Friday, October 2, 2009

Commercial Real Estate Falling Precipitously!


Whoa… Didn’t See THAT Coming!
Andy Miller, the pro whom we lean on to help keep us in the know about what’s really going on behind the scenes in commercial real estate, tossed the following into an email yesterday. While you, too, may have seen it already, it’s well worth a second look and a little reflection.

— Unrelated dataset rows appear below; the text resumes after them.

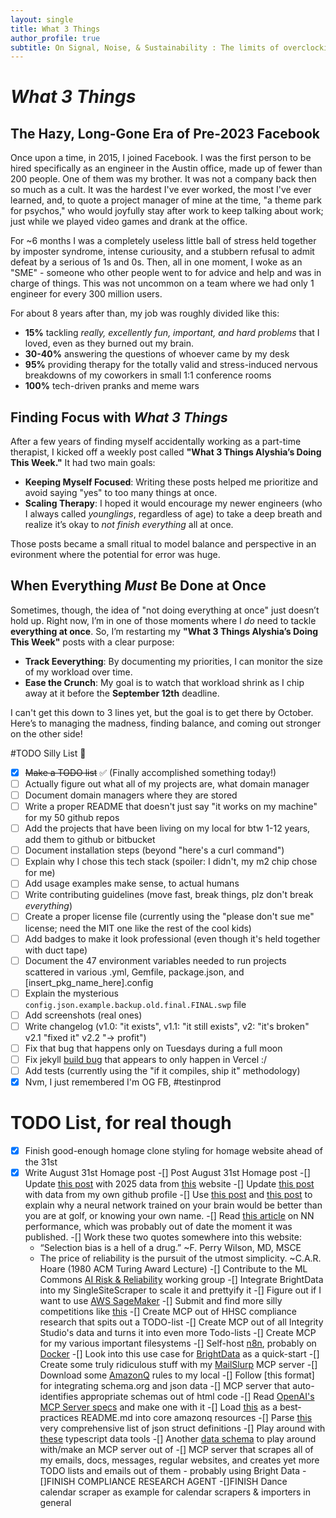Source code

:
 ```yaml
---
layout: single
title: What 3 Things
author_profile: true
subtitle: On Signal, Noise, & Sustainability : The limits of overclocking
---
```


# *What 3 Things*


## The Hazy, Long-Gone Era of Pre-2023 Facebook

Once upon a time, in 2015, I joined Facebook. I was the first person to be hired
specifically as an engineer in the Austin office, made up of fewer than 200 people.  One of them was my brother.  It was not a company back then so much
as a cult.  It was the hardest I've ever worked, the most I've ever learned,
and, to quote a project manager of mine at the time, "a theme park for psychos,"
who would joyfully stay after work to keep talking about work; just while we
played video games and drank at the office.

For ~6 months I was a completely useless little ball of stress held together by imposter syndrome, intense curiousity, and a stubbern refusal to admit defeat by a serious of 1s
and 0s. Then, all in one moment, I woke as an "SME" - someone who other people went to
for advice and help and was in charge of things.  This was not uncommon on a
  team where we had only 1 engineer for every 300 million users.

For about 8 years after than, my job was roughly divided like this:

- **15%** tackling *really, excellently fun, important, and hard problems* that I loved, even as they burned out my brain.
- **30-40%** answering the questions of whoever came by my desk
- **95%** providing therapy for the totally valid and stress-induced nervous breakdowns of my coworkers in small 1:1 conference rooms
- **100%** tech-driven pranks and meme wars

## Finding Focus with *What 3 Things*

After a few years of finding myself accidentally working as a part-time therapist, I kicked off a weekly post called **"What 3 Things Alyshia’s Doing This Week."** It had two main goals:

- **Keeping Myself Focused**: Writing these posts helped me prioritize and avoid saying "yes" to too many things at once.
- **Scaling Therapy**: I hoped it would encourage my newer engineers (who I always called  *younglings*, regardless of age) to take a deep breath and realize it’s okay to *not finish everything* all at once.

Those posts became a small ritual to model balance and perspective in an evironment where the potential for error was huge.

## When Everything *Must* Be Done at Once

Sometimes, though, the idea of "not doing everything at once" just doesn’t hold up. Right now, I’m in one of those moments where I *do* need to tackle **everything at once**. So, I’m restarting my **"What 3 Things Alyshia’s Doing This Week"** posts with a clear purpose:

- **Track Eeverything**: By documenting my priorities, I can monitor the size of my workload over time.
- **Ease the Crunch**: My goal is to watch that workload shrink as I chip away at it before the **September 12th** deadline.

I can't get this down to 3 lines yet, but the goal is to get there by October.  Here’s to managing the madness, finding balance, and coming out stronger on the other side!

#TODO Silly List 📝

- [x] ~~Make a TODO list~~ ✅ (Finally accomplished something today!)
- [ ] Actually figure out what all of my projects are, what domain manager
- [ ] Document domain managers where they are stored
- [ ] Write a proper README that doesn't just say "it works on my machine" for
  my 50 github repos
- [ ] Add the projects that have been living on my local for btw 1-12 years, add
  them to github or bitbucket
- [ ] Document installation steps (beyond "here's a curl command")
- [ ] Explain why I chose this tech stack (spoiler: I didn't, my m2 chip chose for me)
- [ ] Add usage examples make sense, to actual humans
- [ ] Write contributing guidelines (move fast, break things, plz don't break *everything*)
- [ ] Create a proper license file (currently using the "please don't sue me" license; need the MIT one like the rest of the cool kids)
- [ ] Add badges to make it look professional (even though it's held together with duct tape)
- [ ] Document the 47 environment variables needed to run projects scattered in various .yml,
  Gemfile, package.json, and [insert_pkg_name_here].config
- [ ] Explain the mysterious `config.json.example.backup.old.final.FINAL.swp` file
- [ ] Add screenshots (real ones)
- [ ] Write changelog (v1.0: "it exists", v1.1: "it still exists", v2: "it's
  broken" v2.1 "fixed it" v2.2 "-> profit")
- [ ] Fix that bug that happens only on Tuesdays during a full moon
- [ ] Fix jekyll [build bug](https://vercel.com/aledlies-projects/aledlie/FPBXEKNx9KTEr2rvKMT5bWKcHXpZ?filter=errors) that appears to only happen in Vercel :/
- [ ] Add tests (currently using the "if it compiles, ship it" methodology)
- [x] Nvm, I just remembered I'm OG FB, #testinprod

# TODO List, for real though
- [x] Finish good-enough homage clone styling for homage website ahead of the 31st
- [x] Write August 31st Homage post
-[] Post August 31st Homage post
-[] Update [this post](https://www.sumedhmjoshi.com/misc/how-manys-are-there-to-get-from-austin-to-mumbai/) with 2025 data from [this](https://openflights.org/) website
-[] Update [this post](https://www.sumedhmjoshi.com/programming/when-do-i-write-code/) with data from my own github profile
-[] Use [this post](https://www.sumedhmjoshi.com/golf/how-good-is-the-average-golfer/) and [this post](https://www.sumedhmjoshi.com/golf/how-many-of-me-would-it-take-to-shoot-par-in-a-scramble/) to explain why a neural network trained on your brain would be better than you are at golf, or knowing your own name.
-[] Read [this article](https://artificialanalysis.ai/) on NN performance, which was probably out of date the moment it was published.
-[] Work these two quotes somewhere into this website:
  - “Selection bias is a hell of a drug.” ~F. Perry Wilson, MD, MSCE
  - The price of reliability is the pursuit of the utmost simplicity. ~C.A.R. Hoare (1980 ACM Turing Award Lecture)
-[] Contribute to the ML Commons [AI Risk & Reliability](https://mlcommons.org/working-groups/ai-risk-reliability/ai-risk-reliability/) working group
-[] Integrate BrightData into my SingleSiteScraper to scale it and prettyify it
-[] Figure out if I want to use [AWS SageMaker](https://aws.amazon.com/sagemaker/)
-[] Submit and find more silly competitions like [this](https://dev.to/devteam/join-the-real-time-ai-agents-challenge-powered-by-n8n-and-bright-data-5000-in-prizes-across-five-3nmb?bb=240503)
-[] Create MCP out of HHSC compliance research that spits out a TODO-list
-[] Create MCP out of all Integrity Studio's data and turns it into even more Todo-lists
-[] Create MCP for my various important filesystems
-[] Self-host [n8n](https://docs.n8n.io/hosting/?utm_source=devto&utm_medium=devchallenge), probably on [Docker](https://docs.n8n.io/hosting/?utm_source=devto&utm_medium=devchallenge)
-[] Look into this use case for [BrightData](https://github.com/MeirKaD/MCP_ADK) as a quick-start
-[] Create some truly ridiculous stuff with my [MailSlurp](https://app.mailslurp.com/dashboard/) MCP server
-[] Download some [AmazonQ](https://www.promptz.dev/rules) rules to my local
-[] Follow [this format] for integrating schema.org and json data
-[] MCP server that auto-identifies appropriate schemas out of html code
-[] Read [OpenAI's MCP Server specs](https://blog.christianposta.com/semantics-matter-exposing-openapi-as-mcp-tools/) and make one with it
-[] Load [this](https://medium.com/@aywengo/building-my-first-mcp-server-schema-registry-dd37b9c94ba1) as a best-practices README.md into core amazonq resources
-[] Parse [this](https://github.com/SchemaStore/schemastore/tree/master/src/schemas/json) very comprehensive list of json struct definitions
-[] Play around with [these](https://json-schema.org/tools?query=&sortBy=name&sortOrder=ascending&groupBy=toolingTypes&licenses=&languages=TypeScript%2CYAML&drafts=&toolingTypes=&environments=&showObsolete=false&supportsBowtie=false) typescript data tools
-[] Another [data schema](https://ref.gs1.org/voc/) to play around with/make an MCP server out of
-[] MCP server that scrapes all of my emails, docs, messages, regular websites, and creates yet more TODO lists and emails out of them - probably using Bright Data
-[]FINISH COMPLIANCE RESEARCH AGENT
-[]FINISH Dance calendar scraper as example for calendar scrapers & importers in
general
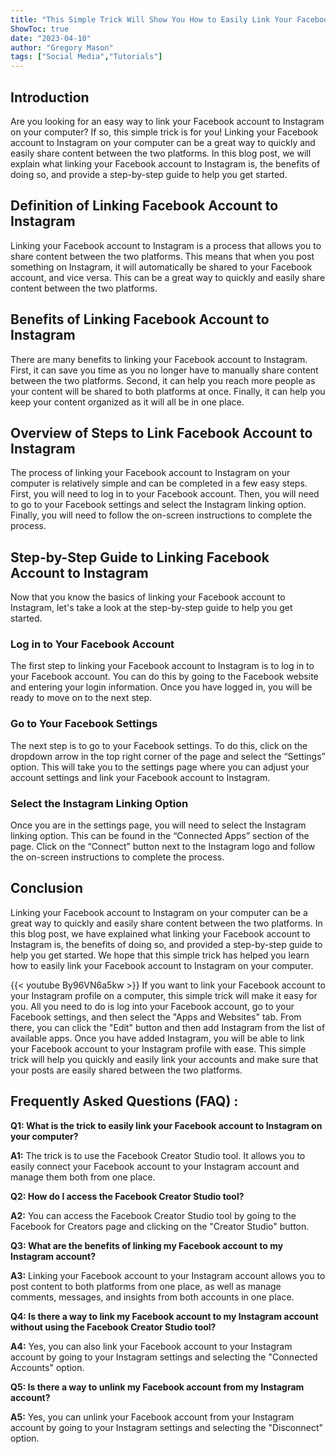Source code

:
 ```yaml
---
title: "This Simple Trick Will Show You How to Easily Link Your Facebook Account to Instagram on Your Computer!"
ShowToc: true 
date: "2023-04-10"
author: "Gregory Mason" 
tags: ["Social Media","Tutorials"]
---
```

## Introduction
Are you looking for an easy way to link your Facebook account to Instagram on your computer? If so, this simple trick is for you! Linking your Facebook account to Instagram on your computer can be a great way to quickly and easily share content between the two platforms. In this blog post, we will explain what linking your Facebook account to Instagram is, the benefits of doing so, and provide a step-by-step guide to help you get started.

## Definition of Linking Facebook Account to Instagram
Linking your Facebook account to Instagram is a process that allows you to share content between the two platforms. This means that when you post something on Instagram, it will automatically be shared to your Facebook account, and vice versa. This can be a great way to quickly and easily share content between the two platforms.

## Benefits of Linking Facebook Account to Instagram
There are many benefits to linking your Facebook account to Instagram. First, it can save you time as you no longer have to manually share content between the two platforms. Second, it can help you reach more people as your content will be shared to both platforms at once. Finally, it can help you keep your content organized as it will all be in one place.

## Overview of Steps to Link Facebook Account to Instagram
The process of linking your Facebook account to Instagram on your computer is relatively simple and can be completed in a few easy steps. First, you will need to log in to your Facebook account. Then, you will need to go to your Facebook settings and select the Instagram linking option. Finally, you will need to follow the on-screen instructions to complete the process.

## Step-by-Step Guide to Linking Facebook Account to Instagram
Now that you know the basics of linking your Facebook account to Instagram, let's take a look at the step-by-step guide to help you get started.

### Log in to Your Facebook Account
The first step to linking your Facebook account to Instagram is to log in to your Facebook account. You can do this by going to the Facebook website and entering your login information. Once you have logged in, you will be ready to move on to the next step.

### Go to Your Facebook Settings
The next step is to go to your Facebook settings. To do this, click on the dropdown arrow in the top right corner of the page and select the “Settings” option. This will take you to the settings page where you can adjust your account settings and link your Facebook account to Instagram.

### Select the Instagram Linking Option
Once you are in the settings page, you will need to select the Instagram linking option. This can be found in the “Connected Apps” section of the page. Click on the “Connect” button next to the Instagram logo and follow the on-screen instructions to complete the process.

## Conclusion
Linking your Facebook account to Instagram on your computer can be a great way to quickly and easily share content between the two platforms. In this blog post, we have explained what linking your Facebook account to Instagram is, the benefits of doing so, and provided a step-by-step guide to help you get started. We hope that this simple trick has helped you learn how to easily link your Facebook account to Instagram on your computer.

{{< youtube By96VN6a5kw >}} 
If you want to link your Facebook account to your Instagram profile on a computer, this simple trick will make it easy for you. All you need to do is log into your Facebook account, go to your Facebook settings, and then select the "Apps and Websites" tab. From there, you can click the "Edit" button and then add Instagram from the list of available apps. Once you have added Instagram, you will be able to link your Facebook account to your Instagram profile with ease. This simple trick will help you quickly and easily link your accounts and make sure that your posts are easily shared between the two platforms.

## Frequently Asked Questions (FAQ) :
**Q1: What is the trick to easily link your Facebook account to Instagram on your computer?**

**A1:** The trick is to use the Facebook Creator Studio tool. It allows you to easily connect your Facebook account to your Instagram account and manage them both from one place.

**Q2: How do I access the Facebook Creator Studio tool?** 

**A2:** You can access the Facebook Creator Studio tool by going to the Facebook for Creators page and clicking on the "Creator Studio" button.

**Q3: What are the benefits of linking my Facebook account to my Instagram account?**

**A3:** Linking your Facebook account to your Instagram account allows you to post content to both platforms from one place, as well as manage comments, messages, and insights from both accounts in one place.

**Q4: Is there a way to link my Facebook account to my Instagram account without using the Facebook Creator Studio tool?**

**A4:** Yes, you can also link your Facebook account to your Instagram account by going to your Instagram settings and selecting the "Connected Accounts" option.

**Q5: Is there a way to unlink my Facebook account from my Instagram account?**

**A5:** Yes, you can unlink your Facebook account from your Instagram account by going to your Instagram settings and selecting the "Disconnect" option.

Oct. 1 (Bloomberg) -- There was a stunning omission from the government's latest list of "problem" banks, which ran to 416 lenders, a 15-year high, as of June 30. One outfit not on the list was Georgian Bank, the second-largest Atlanta-based bank, which supposedly had plenty of capital.
It failed last week.
Georgian's clean-up will be unusually costly. The book value of Georgian's assets was $2 billion as of July 24, about the same as the bank's deposit liabilities, according to a Federal Deposit Insurance Corp. press release. The FDIC estimates the collapse will cost its insurance fund $892 million, or 45 percent of the bank's assets. That percentage was almost double the average for this year's 95 U.S. bank failures, and it was the highest among the 10 largest ones.
What this latest failure reveals is that (a) whatever methodology the regulators are using in their bank reviews, it is disastrously flawed; (b) without mark-to-market accounting, the nature and scale of what actually lurks in the loan portfolios of banks is unknown and unknowable.
Further, (c) the percentage loss suffered should send shudders down the spine of any reasonable observer; the stuff Georgian Bank was holding on its books wasn’t just bad, it was radioactive toxic. There’s more, including (d) the FDIC is now bankrupt, and the $46 billion it hopes to raise by having its member banks pony up their dues for three years in advance is not likely to last out 2010. Then what? I’ll tell you what… all further bills will be forwarded straight on to U.S. taxpayers.
And finally, (e) if this bank, previously considered untroubled by the FDIC, can keel over from a heart attack (perhaps from working 80-hour weeks, supported by gallons of strong coffee?), how many other institutions are in the same position?
Wish we knew. Unfortunately, due to the dumping of mark-to-market accounting standards, we have no idea. And, apparently, neither does the FDIC.